Let’s explore, how essential is to include the cruciferous vegetables in the diet for cancer patients:
In the last few decades the mortality rate due to cancer is rising throughout the world at an exponential rate. There are eight leading cancers which together account for approximately 60% of cancer deaths all around the world. One of these cancers is stomach cancer.
Epidemiology of stomach cancer
Worldwide, stomach cancer is the second major cause of cancer deaths. This cancer is hard to detect in its early stages. This may be attributable to the fact that symptoms of stomach cancer mimic with those of stomach ulcers and other infections.
According to one of the reports of the World Health Organization in 2018, gastric cancer results in 783,000 deaths worldwide and the number is still rising.
Researchers have found a significant association of diet patterns with stomach cancer. According to the reports, salty foods tend toward damage the stomach lining and become a prominent reason to enhance Helicobacter pylori infection. Both these incidences related to higher odds of stomach cancer.
An association between vegetables and stomach cancer
In other reports, the link between fresh vegetables/fruits and stomach cancer have been also found. The more intake of fresh foods and decreased intake of salty, smoked food associated with declined stomach cancer incidences. Especially, the cruciferous vegetables exhibit a special association with the healthy environment of the stomach.
What are cruciferous vegetables?
Cruciferous vegetables are a famous class of vegetables, named after their cross-shaped flowers.

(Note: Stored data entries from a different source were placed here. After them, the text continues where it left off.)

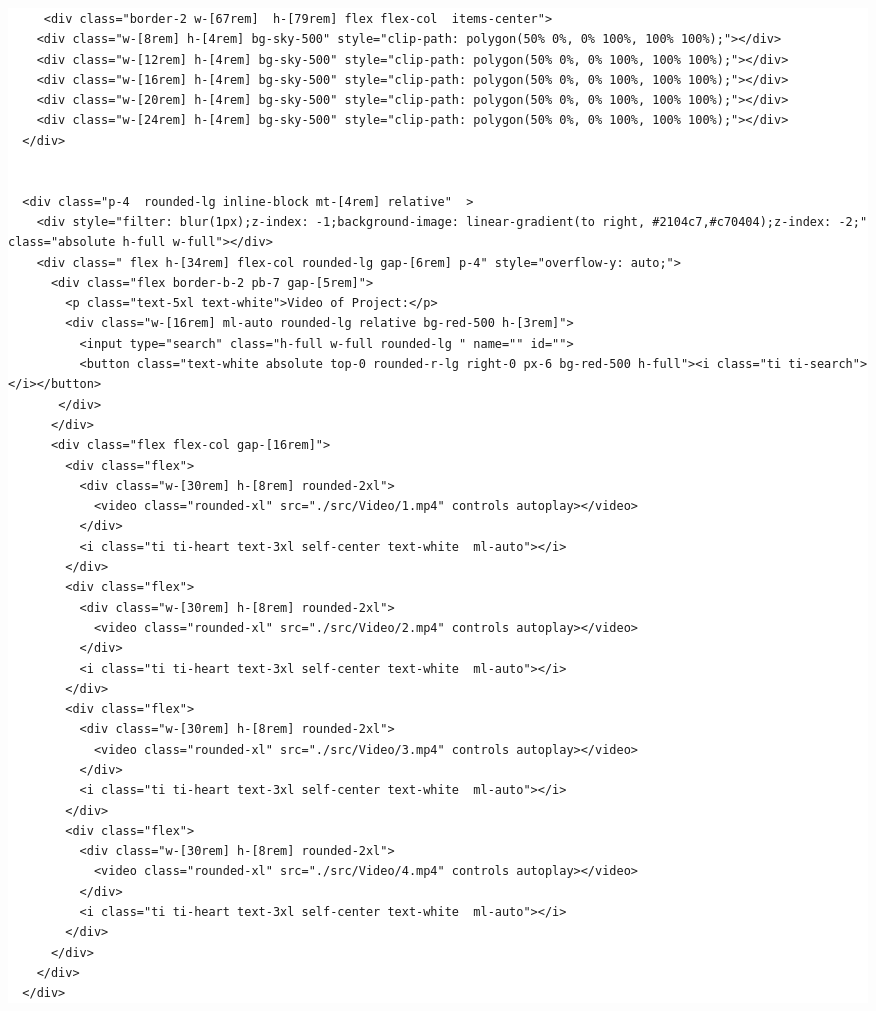          <div class="border-2 w-[67rem]  h-[79rem] flex flex-col  items-center">
        <div class="w-[8rem] h-[4rem] bg-sky-500" style="clip-path: polygon(50% 0%, 0% 100%, 100% 100%);"></div>
        <div class="w-[12rem] h-[4rem] bg-sky-500" style="clip-path: polygon(50% 0%, 0% 100%, 100% 100%);"></div>
        <div class="w-[16rem] h-[4rem] bg-sky-500" style="clip-path: polygon(50% 0%, 0% 100%, 100% 100%);"></div>
        <div class="w-[20rem] h-[4rem] bg-sky-500" style="clip-path: polygon(50% 0%, 0% 100%, 100% 100%);"></div>
        <div class="w-[24rem] h-[4rem] bg-sky-500" style="clip-path: polygon(50% 0%, 0% 100%, 100% 100%);"></div>
      </div>


      <div class="p-4  rounded-lg inline-block mt-[4rem] relative"  >
        <div style="filter: blur(1px);z-index: -1;background-image: linear-gradient(to right, #2104c7,#c70404);z-index: -2;" class="absolute h-full w-full"></div>
        <div class=" flex h-[34rem] flex-col rounded-lg gap-[6rem] p-4" style="overflow-y: auto;">
          <div class="flex border-b-2 pb-7 gap-[5rem]">
            <p class="text-5xl text-white">Video of Project:</p>
            <div class="w-[16rem] ml-auto rounded-lg relative bg-red-500 h-[3rem]">
              <input type="search" class="h-full w-full rounded-lg " name="" id="">
              <button class="text-white absolute top-0 rounded-r-lg right-0 px-6 bg-red-500 h-full"><i class="ti ti-search"></i></button>
           </div>
          </div>
          <div class="flex flex-col gap-[16rem]">
            <div class="flex">
              <div class="w-[30rem] h-[8rem] rounded-2xl">
                <video class="rounded-xl" src="./src/Video/1.mp4" controls autoplay></video>
              </div>
              <i class="ti ti-heart text-3xl self-center text-white  ml-auto"></i>
            </div>
            <div class="flex">
              <div class="w-[30rem] h-[8rem] rounded-2xl">
                <video class="rounded-xl" src="./src/Video/2.mp4" controls autoplay></video>
              </div>
              <i class="ti ti-heart text-3xl self-center text-white  ml-auto"></i>
            </div>
            <div class="flex">
              <div class="w-[30rem] h-[8rem] rounded-2xl">
                <video class="rounded-xl" src="./src/Video/3.mp4" controls autoplay></video>
              </div>
              <i class="ti ti-heart text-3xl self-center text-white  ml-auto"></i>
            </div>
            <div class="flex">
              <div class="w-[30rem] h-[8rem] rounded-2xl">
                <video class="rounded-xl" src="./src/Video/4.mp4" controls autoplay></video>
              </div>
              <i class="ti ti-heart text-3xl self-center text-white  ml-auto"></i>
            </div>
          </div>
        </div>
      </div>
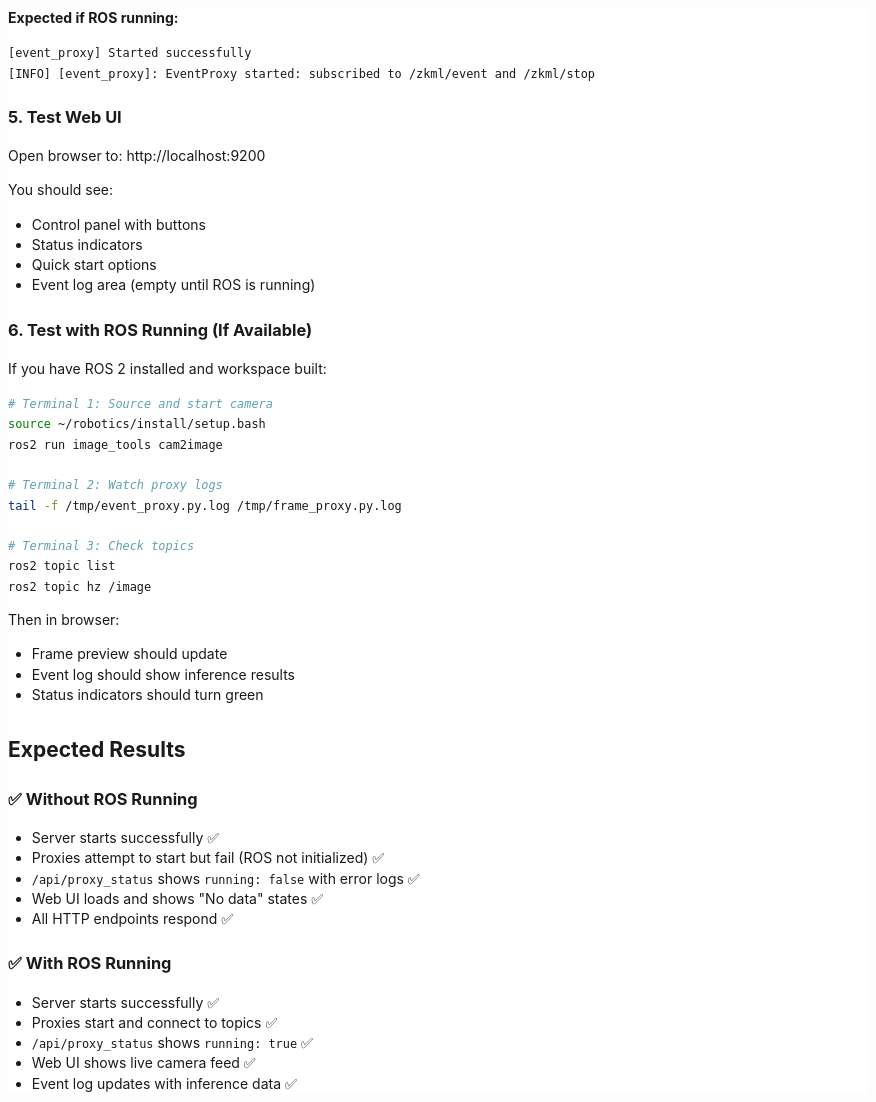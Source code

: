 **Expected if ROS running:**
```
[event_proxy] Started successfully
[INFO] [event_proxy]: EventProxy started: subscribed to /zkml/event and /zkml/stop
```

### 5. Test Web UI

Open browser to: http://localhost:9200

You should see:
- Control panel with buttons
- Status indicators
- Quick start options
- Event log area (empty until ROS is running)

### 6. Test with ROS Running (If Available)

If you have ROS 2 installed and workspace built:

```bash
# Terminal 1: Source and start camera
source ~/robotics/install/setup.bash
ros2 run image_tools cam2image

# Terminal 2: Watch proxy logs
tail -f /tmp/event_proxy.py.log /tmp/frame_proxy.py.log

# Terminal 3: Check topics
ros2 topic list
ros2 topic hz /image
```

Then in browser:
- Frame preview should update
- Event log should show inference results
- Status indicators should turn green

## Expected Results

### ✅ Without ROS Running

- Server starts successfully ✅
- Proxies attempt to start but fail (ROS not initialized) ✅
- `/api/proxy_status` shows `running: false` with error logs ✅
- Web UI loads and shows "No data" states ✅
- All HTTP endpoints respond ✅

### ✅ With ROS Running

- Server starts successfully ✅
- Proxies start and connect to topics ✅
- `/api/proxy_status` shows `running: true` ✅
- Web UI shows live camera feed ✅
- Event log updates with inference data ✅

Sources of cruciferous vegetables include: Cauliflower, cabbage, broccoli, Brussels sprouts, bok choy, garden cress, kale, turnips, kohlrabi and arugula.
Do cruciferous vegetables fight against stomach cancer?
Various researches have been found a significant role of these cruciferous vegetables in the context of reducing the risk of stomach cancer.
The exact reasons implicit these relationships are uncertain. Crucifers are enriched with potent minerals, vitamins, dietary fiber, folate, selenium, phytoestrogens, and phytochemicals. These nutritional content together might be the reason behind their significant cancer-preventive properties.
Dietary fibers present in these vegetables can help to reduce the glycemic load, lower the incidence of hyperinsulinemia, and hinder the replicative potential of cancer cells by delaying cell cycle progression.
Furthermore, the phytochemicals present in these vegetables such as glucosinolates are also played an essential role in lowering stomach cancer incidences. These phytochemicals in the stomach converted into Isothiocyanates (ITC), which shows significant carcinogenic properties. These ITCs also act as a bactericide and substantially reduces the H.pylori infection in the stomach, which is one of the major causes of stomach cancer.
Therefore, it can be said that the diet for cancer patients including cruciferous vegetables can help prevent the odds of stomach cancer and might be explored as a potent chemoprotective lifestyle intervention.
Important Note: Cooking cruciferous vegetables can reduce its ITC content.
In one of the recently conducted case-control study, it was found that the higher intake of raw cruciferous vegetables including broccoli, Brussels sprouts, and cauliflower inversely associated with stomach cancer. Various other studies validate that raw cruciferous vegetables are more beneficial than cooked ones in stomach cancer.
# Always include cruciferous vegetables in your diet to protect your stomach.